If $C$ is a fixed non-empty set, which one of the following options imply $A=B$?
1) $A - C = B - C$
2) $A \cup C = B \cup C$
3) $A \cap C = B \cap C$
4) $A \Delta C = B \Delta C$
I'm not sure why all of them are not valid option.
The problem I'm having is with premise. If $A=B$ then it would imply that all of the options are true. Can you maybe expand that a bit more on how to reason the problem?
On
Your mistake is having the implication backwards. You are correct that $A=B$ implies each of them, but that isn't what is being asked. You are being asked which of them implies $A=B$. For (2), for example, there could be an element that is in $A$ and $C$, so is in both unions, but is not in $B$. That makes $A \neq B$ even though $A \cup C = B \cup C$
There are $2^3=8$ possibilities for an element to be in some combination of $A,B,C$. Because of the symmetry of $A$ and $B$ you can ignore the ones where it is in $B$ and not $A$ because the result will be the same for one that is in $A$ but not $B$. You can also ignore the ones where it is in both or neither of $A,B$. Consider an element that is in $A$, not in $B$, and maybe in $C$, so there are only two real possibilities. See if either of them work with your equalities. If either one does, that equality does not imply $A=B$.
On
The problem I'm having is with premise. If A=B then it would imply that all of the options are true.

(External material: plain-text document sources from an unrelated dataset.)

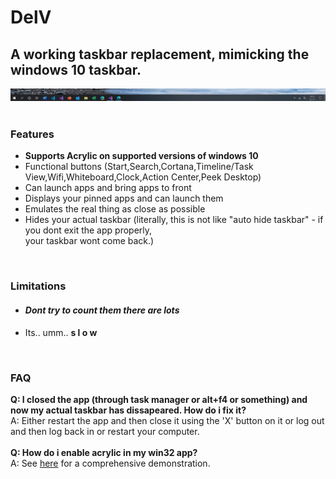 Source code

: # DelV
## A working taskbar replacement, mimicking the windows 10 taskbar.

<div align="center"><img src="preview.png"></div><br>
<h3>Features</h3>
<ul>
<li><b>Supports Acrylic on supported versions of windows 10</b>
<li>Functional buttons (Start,Search,Cortana,Timeline/Task View,Wifi,Whiteboard,Clock,Action Center,Peek Desktop)
<li>Can launch apps and bring apps to front
<li>Displays your pinned apps and can launch them
<li>Emulates the real thing as close as possible
<li>Hides your actual taskbar (literally, this is not like "auto hide taskbar" - if you dont exit the app properly,<br>your taskbar wont come back.)
</ul><br>
<h3>Limitations</h3>
<ul>
<li><h4><i>Dont try to count them there are lots</i></h4>
<li>Its.. umm.. <b>s l o w</b>
</ul><br>
<h3>FAQ</h3>
<b>Q: I closed the app (through task manager or alt+f4 or something) and now my actual taskbar has dissapeared. How do i fix it?</b><br>
A: Either restart the app and then close it using the 'X' button on it or log out and then log back in or restart your computer.<br>
<br>
<b>Q: How do i enable acrylic in my win32 app?</b><br>
A: See <a href="https://github.com/at-adityavikram/Acrylic4VBWIn32">here</a> for a comprehensive demonstration.<br>

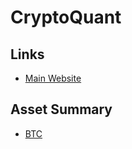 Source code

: # CryptoQuant

## Links

- [Main Website](https://cryptoquant.com/)

## Asset Summary

- [BTC](https://cryptoquant.com/asset/btc/summary)
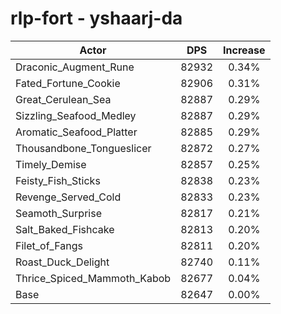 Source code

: # rlp-fort - yshaarj-da
| Actor | DPS | Increase |
|---|:---:|:---:|
|Draconic_Augment_Rune|82932|0.34%|
|Fated_Fortune_Cookie|82906|0.31%|
|Great_Cerulean_Sea|82887|0.29%|
|Sizzling_Seafood_Medley|82887|0.29%|
|Aromatic_Seafood_Platter|82885|0.29%|
|Thousandbone_Tongueslicer|82872|0.27%|
|Timely_Demise|82857|0.25%|
|Feisty_Fish_Sticks|82838|0.23%|
|Revenge_Served_Cold|82833|0.23%|
|Seamoth_Surprise|82817|0.21%|
|Salt_Baked_Fishcake|82813|0.20%|
|Filet_of_Fangs|82811|0.20%|
|Roast_Duck_Delight|82740|0.11%|
|Thrice_Spiced_Mammoth_Kabob|82677|0.04%|
|Base|82647|0.00%|

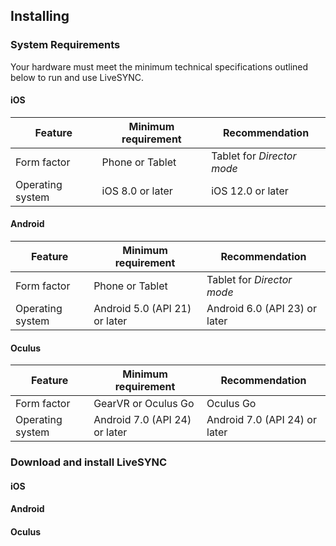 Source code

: ## Installing

### System Requirements

Your hardware must meet the minimum technical specifications outlined below to run and use LiveSYNC.

#### iOS ####

Feature | Minimum requirement | Recommendation
---------|--------------------|---------------
Form factor | Phone or Tablet | Tablet for *Director mode*
Operating system | iOS 8.0 or later | iOS 12.0 or later

#### Android ####

Feature | Minimum requirement | Recommendation
---------|--------------------|---------------
Form factor | Phone or Tablet | Tablet for *Director mode*
Operating system | Android 5.0 (API 21) or later | Android 6.0 (API 23) or later

#### Oculus ####

Feature | Minimum requirement | Recommendation
---------|--------------------|---------------
Form factor | GearVR or Oculus Go | Oculus Go
Operating system | Android 7.0 (API 24) or later | Android 7.0 (API 24) or later

### Download and install LiveSYNC

#### iOS ####


#### Android ####


#### Oculus #### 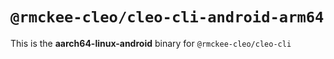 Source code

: # `@rmckee-cleo/cleo-cli-android-arm64`

This is the **aarch64-linux-android** binary for `@rmckee-cleo/cleo-cli`
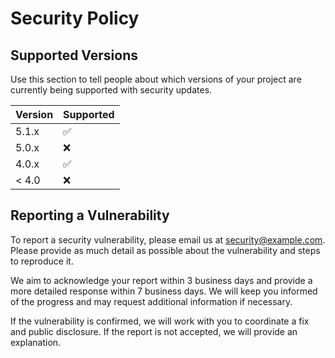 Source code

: # Security Policy

## Supported Versions

Use this section to tell people about which versions of your project are
currently being supported with security updates.

| Version | Supported          |
| ------- | ------------------ |
| 5.1.x   | :white_check_mark: |
| 5.0.x   | :x:                |
| 4.0.x   | :white_check_mark: |
| < 4.0   | :x:                |

## Reporting a Vulnerability

To report a security vulnerability, please email us at [security@example.com](mailto:security@example.com). Please provide as much detail as possible about the vulnerability and steps to reproduce it.

We aim to acknowledge your report within 3 business days and provide a more detailed response within 7 business days. We will keep you informed of the progress and may request additional information if necessary.

If the vulnerability is confirmed, we will work with you to coordinate a fix and public disclosure. If the report is not accepted, we will provide an explanation.
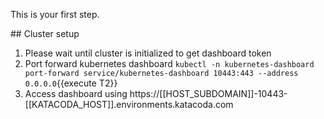 This is your first step.

## Cluster setup

1. Please wait until cluster is initialized to get dashboard token
2. Port forward kubernetes dashboard `kubectl -n kubernetes-dashboard port-forward service/kubernetes-dashboard 10443:443 --address 0.0.0.0`{{execute T2}}
3. Access dashboard using https://[[HOST_SUBDOMAIN]]-10443-[[KATACODA_HOST]].environments.katacoda.com
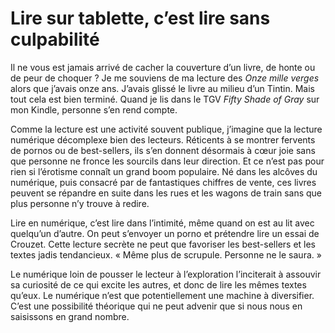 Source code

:# Lire sur tablette, c’est lire sans culpabilité

Il ne vous est jamais arrivé de cacher la couverture d’un livre, de honte ou de peur de choquer ? Je me souviens de ma lecture des *Onze mille verges* alors que j’avais onze ans. J’avais glissé le livre au milieu d’un Tintin. Mais tout cela est bien terminé. Quand je lis dans le TGV *Fifty Shade of Gray* sur mon Kindle, personne s’en rend compte.<span id="more-34507"></span>

Comme la lecture est une activité souvent publique, j’imagine que la lecture numérique décomplexe bien des lecteurs. Réticents à se montrer fervents de pornos ou de best-sellers, ils s’en donnent désormais à cœur joie sans que personne ne fronce les sourcils dans leur direction. Et ce n’est pas pour rien si l’érotisme connaît un grand boom populaire. Né dans les alcôves du numérique, puis consacré par de fantastiques chiffres de vente, ces livres peuvent se répandre en suite dans les rues et les wagons de train sans que plus personne n’y trouve à redire.

Lire en numérique, c’est lire dans l’intimité, même quand on est au lit avec quelqu’un d’autre. On peut s’envoyer un porno et prétendre lire un essai de Crouzet. Cette lecture secrète ne peut que favoriser les best-sellers et les textes jadis tendancieux. « Même plus de scrupule. Personne ne le saura. »

Le numérique loin de pousser le lecteur à l’exploration l’inciterait à assouvir sa curiosité de ce qui excite les autres, et donc de lire les mêmes textes qu’eux. Le numérique n’est que potentiellement une machine à diversifier. C’est une possibilité théorique qui ne peut advenir que si nous nous en saisissons en grand nombre. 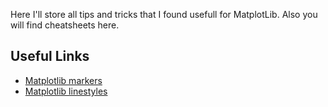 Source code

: Here I'll store all tips and tricks that I found usefull for MatplotLib. 
Also you will find cheatsheets here.

## Useful Links
- [Matplotlib markers](https://matplotlib.org/3.2.1/api/markers_api.html)
- [Matplotlib linestyles](https://matplotlib.org/3.1.0/gallery/lines_bars_and_markers/linestyles.html)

Which is the exact reverse of what is being asked.
The question isn't what can we conclude from $A=B$. It is what can we use to conclude $A=B$.
If the question was "Which one of these imply Charlie is a mammal" and the first option was "Charlie breaths" then
Although "Charlie is a mammal" $\implies$ "Charlie breathes",
"Charlie breathes" $\not \implies$ "Charlie is a mammal".
So that is not an answer.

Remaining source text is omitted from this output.